President Trump’s budget director Mick Mulvaney was unusually blunt during an interview on CNBC. As Jonathan Chait notes, Republicans usually make some effort to justify tax cuts for the wealthy, for example by denying that they will cause the deficit to grow. But Mulvaney is candid about not caring whether the deficit grows.

“Bad spending, to me, in terms of its economic benefit, would be wealth-transfer payments. It’s a misallocation of resources. Infrastructure is sort of that good spending in the middle, where even if you do misallocate resources a little bit, you still have something to show for it. It’s tangible, it may help economic growth, and so forth. At the other end of the spectrum, at the very other end, is letting people keep more of their money, which — while it can contribute to the deficit in a large fashion — is the most efficient way to actually allocate resources. It’s a little less important to me if infrastructure adds to the deficit. And I’m really not interested in how tax reform handles the deficit.”
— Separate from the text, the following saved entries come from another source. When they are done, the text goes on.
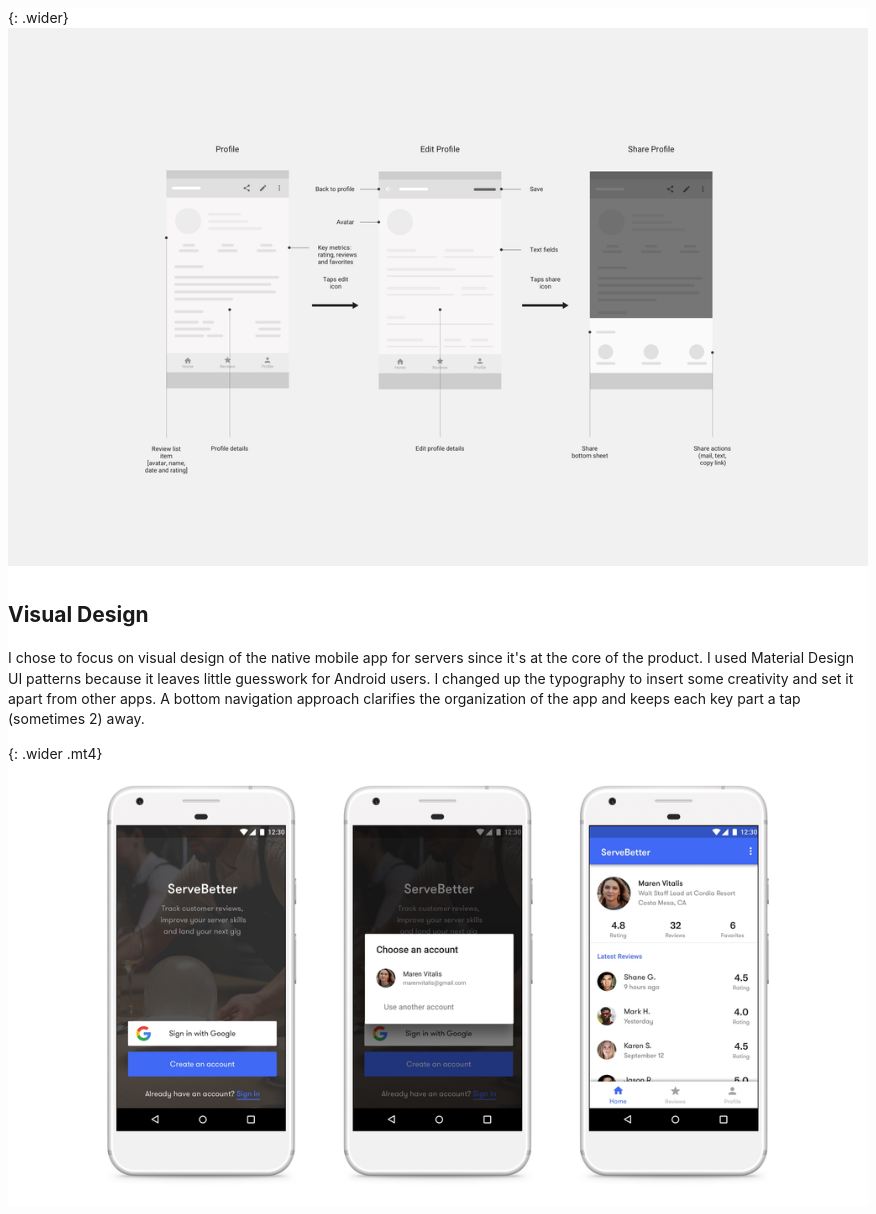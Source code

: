 {: .wider}
[![Server Wireframes](/assets/img/exercise/wireframes-server-03.jpg "Server Wireframes")](/assets/img/exercise/wireframes-server-03.jpg)

## Visual Design
I chose to focus on visual design of the native mobile app for servers since it's at the core of the product. I used Material Design UI patterns because it leaves little guesswork for Android users. I changed up the typography to insert some creativity and set it apart from other apps. A bottom navigation approach clarifies the organization of the app and keeps each key part a tap (sometimes 2) away.

{: .wider .mt4}
[![Visual Design](/assets/img/exercise/visual-01.jpg "Visual Design")](/assets/img/exercise/visual-01.jpg)
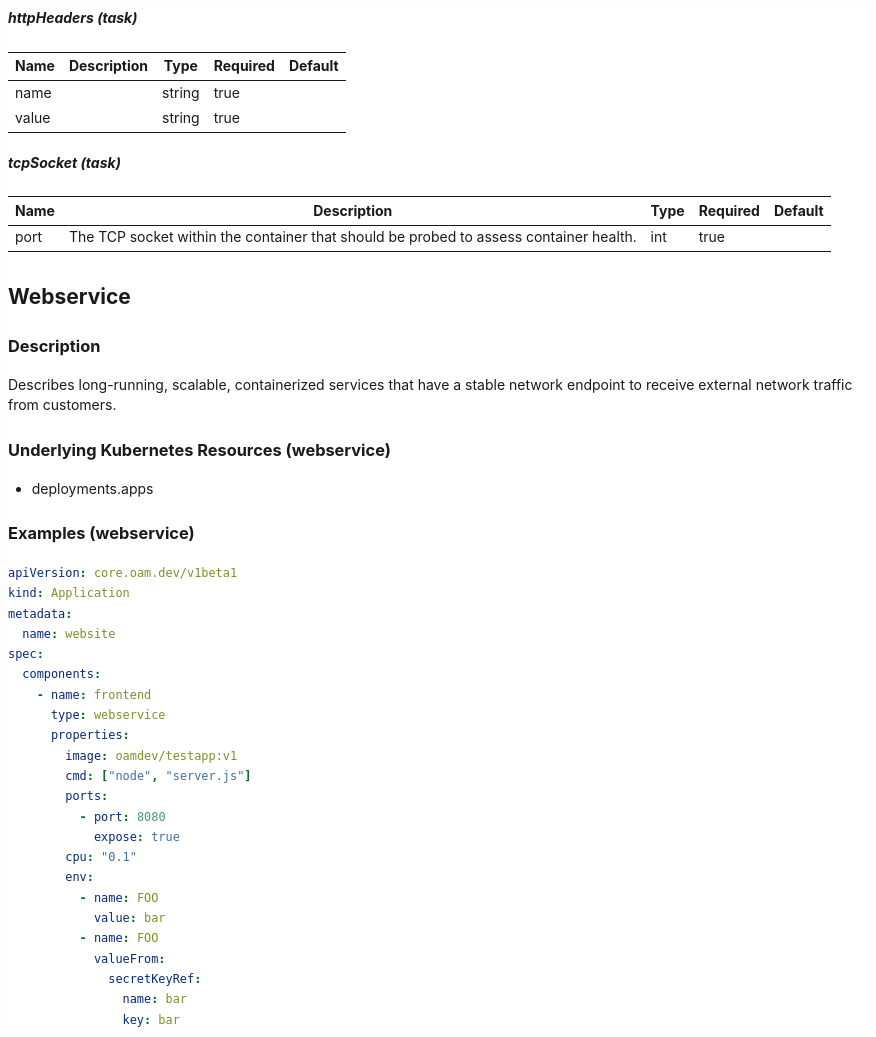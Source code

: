 
##### httpHeaders (task)

 Name | Description | Type | Required | Default 
 ---- | ----------- | ---- | -------- | ------- 
 name |  | string | true |  
 value |  | string | true |  


##### tcpSocket (task)

 Name | Description | Type | Required | Default 
 ---- | ----------- | ---- | -------- | ------- 
 port | The TCP socket within the container that should be probed to assess container health. | int | true |  


## Webservice

### Description

Describes long-running, scalable, containerized services that have a stable network endpoint to receive external network traffic from customers.

### Underlying Kubernetes Resources (webservice)

- deployments.apps

### Examples (webservice)

```yaml
apiVersion: core.oam.dev/v1beta1
kind: Application
metadata:
  name: website
spec:
  components:
    - name: frontend
      type: webservice
      properties:
        image: oamdev/testapp:v1
        cmd: ["node", "server.js"]
        ports:
          - port: 8080
            expose: true
        cpu: "0.1"
        env:
          - name: FOO
            value: bar
          - name: FOO
            valueFrom:
              secretKeyRef:
                name: bar
                key: bar
```
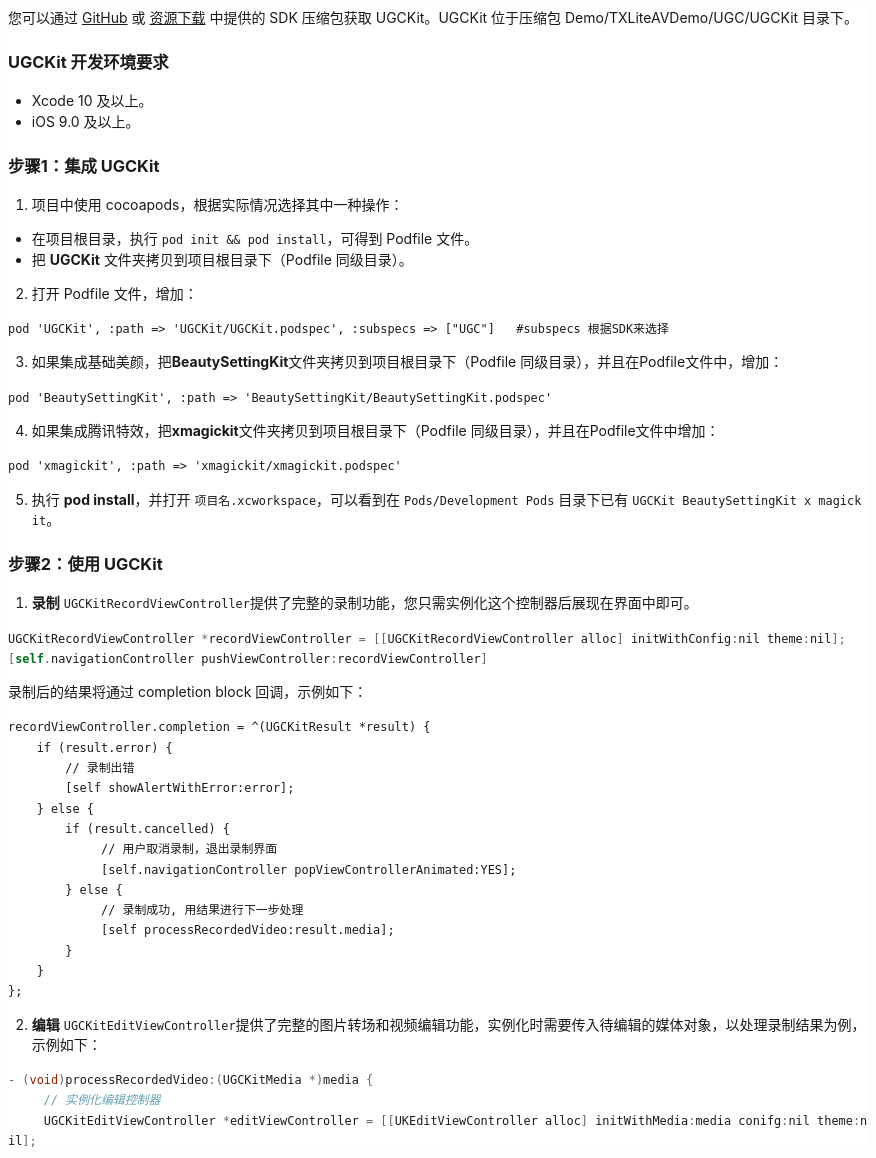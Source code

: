 您可以通过 [GitHub](https://github.com/tencentyun/UGSVSDK/tree/master/iOS) 或 [资源下载](https://cloud.tencent.com/document/product/584/9366) 中提供的 SDK 压缩包获取 UGCKit。UGCKit 位于压缩包 Demo/TXLiteAVDemo/UGC/UGCKit 目录下。

### UGCKit 开发环境要求
- Xcode 10 及以上。
- iOS 9.0 及以上。

[](id:UGCKit_step1)
### 步骤1：集成 UGCKit 

1. 项目中使用 cocoapods，根据实际情况选择其中一种操作：
  - 在项目根目录，执行 `pod init && pod install`，可得到 Podfile 文件。
  - 把 **UGCKit** 文件夹拷贝到项目根目录下（Podfile 同级目录）。
2. 打开 Podfile 文件，增加：
```
pod 'UGCKit', :path => 'UGCKit/UGCKit.podspec', :subspecs => ["UGC"]   #subspecs 根据SDK来选择
```


3. 如果集成基础美颜，把**BeautySettingKit**文件夹拷贝到项目根目录下（Podfile 同级目录），并且在Podfile文件中，增加：

```
pod 'BeautySettingKit', :path => 'BeautySettingKit/BeautySettingKit.podspec'
```

4. 如果集成腾讯特效，把**xmagickit**文件夹拷贝到项目根目录下（Podfile 同级目录），并且在Podfile文件中增加：

```
pod 'xmagickit', :path => 'xmagickit/xmagickit.podspec'
```

5. 执行 **pod install**，并打开 `项目名.xcworkspace`，可以看到在 `Pods/Development Pods` 目录下已有 `UGCKit BeautySettingKit x magickit`。

[](id:UGCKit_step2)

### 步骤2：使用 UGCKit
1. **录制**
`UGCKitRecordViewController`提供了完整的录制功能，您只需实例化这个控制器后展现在界面中即可。
```objectivec 
UGCKitRecordViewController *recordViewController = [[UGCKitRecordViewController alloc] initWithConfig:nil theme:nil];
[self.navigationController pushViewController:recordViewController]
```
录制后的结果将通过 completion block 回调，示例如下：
```
recordViewController.completion = ^(UGCKitResult *result) {
	if (result.error) {
		// 录制出错
		[self showAlertWithError:error];
	} else {
		if (result.cancelled) {
			 // 用户取消录制，退出录制界面
			 [self.navigationController popViewControllerAnimated:YES];
		} else {
			 // 录制成功, 用结果进行下一步处理
			 [self processRecordedVideo:result.media];
		}
	}
};
```
2. **编辑**
   `UGCKitEditViewController`提供了完整的图片转场和视频编辑功能，实例化时需要传入待编辑的媒体对象，以处理录制结果为例，示例如下：
```objectivec 
- (void)processRecordedVideo:(UGCKitMedia *)media {
	 // 实例化编辑控制器
	 UGCKitEditViewController *editViewController = [[UKEditViewController alloc] initWithMedia:media conifg:nil theme:nil];
```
What I’d like to focus on is one turn of phrase: “wealth-transfer payments [are] a misallocation of resources.” Mulvaney essentially says that if you build a road or a bridge or a tunnel or an airport that you’ll have something tangible in the end even if there are cost overruns or the contracts are needlessly expensive. I think the idea is that maybe the government isn’t the most efficient source of funding for building stuff, but it can get the job done.

On the other hand, wealth-transfer payments get you absolutely nothing. So, by his reckoning, a subsidy to provide health coverage or financial assistance in getting a college degree or money set aside to assure kids aren’t malnourished, none of these things ever result in anything worthwhile.

I suppose there’s a broader ideology about efficiency here, in the sense that he’s framing this as a matter of using money in the most sensible way. But there’s also a value system on display. It’s not just that there is suddenly good deficit spending (tax cuts for the rich) but there’s also a belief that it’s a misallocation of money to invest in people. Maybe investment in people is a little harder to judge in “tangible” results than investment in physical infrastructure, but it’s not impossible. Because they were no longer hungry, someone could concentrate in class so their grades went up. A person became the first person in their family to get a college education. A doctor’s visit detected high blood pressure, which allowed the patient to take life-extending measures and medications.

We can debate the precise meaning of the word “tangible,” but it’s pretty clear that Mulvaney doesn’t value these kinds of positive results of wealth-transfer payments.

In any case, he provided proof that he doesn’t care about deficits. When it comes to deficits caused by failing to tax the rich, he says he really doesn’t care.

What he doesn’t want is for anyone to get something they haven’t earned, and the only way you can earn something is by making money.